Parry, a longtime Washington-based investigative reporter and editor of Consortiumnews.com, was interviewed about the crisis by Dennis J. Bernstein for Pacifica Radio's Flashpoint program.
RP: There has been a sharp increase in tension, obviously, between the United States and Russia. We've seen a very divergent way of looking at the problem. The United States and mainstream media have taken a very propagandist view of what occurred in Ukraine. The Russians have taken a very different view, which, perhaps to our amazement, is more accurate than what the United States is saying.
Because of these two divergent narratives, the countries have essentially plunged back into a cold war, where there's a lot of hostility, threats of military escalations, with the U.S. sending military teams to essentially parade along the western border of Russia. Some of those countries are NATO allies, and others, like Ukraine, may want to become a NATO ally.
So these tensions are building up, that oddly don't have much direct connection to U.S. national interests, but have become a kind of cause celà ¨bre in Official Washington where everyone just wants to stand tough against the Russians and bash Putin. It's become almost a self-perpetuating dynamic.
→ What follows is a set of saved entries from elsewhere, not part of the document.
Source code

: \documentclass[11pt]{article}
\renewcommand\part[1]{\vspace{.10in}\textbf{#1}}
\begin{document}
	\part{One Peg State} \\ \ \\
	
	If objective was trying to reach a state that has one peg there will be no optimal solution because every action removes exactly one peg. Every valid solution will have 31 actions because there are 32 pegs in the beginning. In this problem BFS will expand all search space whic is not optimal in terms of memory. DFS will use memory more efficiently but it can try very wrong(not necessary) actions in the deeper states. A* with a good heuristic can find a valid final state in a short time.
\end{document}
The Russians have taken a very different perspective, which is that the United States is encroaching on its borders and threatening them in a strategic manner. They also look at what happened in Ukraine very differently. They see a U.S.-backed coup d'etat in February 2014 that ousted an elected president and put in a regime that is very supportive of free market, neo-liberal policies, but also includes very strong right-wing elements, including neo-Nazis and far-right nationalists. A crisis was created and tensions continue to spiral out of control.
DB: Let's talk about the origins of this cold war rhetoric. First, we have Barack Obama leading the charge. He has become a real cold warrior, hasn't he?
RP: He's certainly allowed some of his underlings to use very aggressive rhetoric against the Russians, particularly Assistant Secretary of State Victoria Nuland, who led the charge in supporting the coup in Ukraine in early 2014.
DB: When you say coup, most people don't know that occurred. Was there a coup?
RP: Of course there was. There was an armed uprising that involved some very far right neo-Nazi militias that had been organizing and penetrating into what became the Maidan protests against the decision by the elected President Yanukovych not to go ahead quickly with an association with the European Union. That became increasingly violent; including some mysterious sniper attacks killing police and demonstrators, and getting the two sides to go at each other.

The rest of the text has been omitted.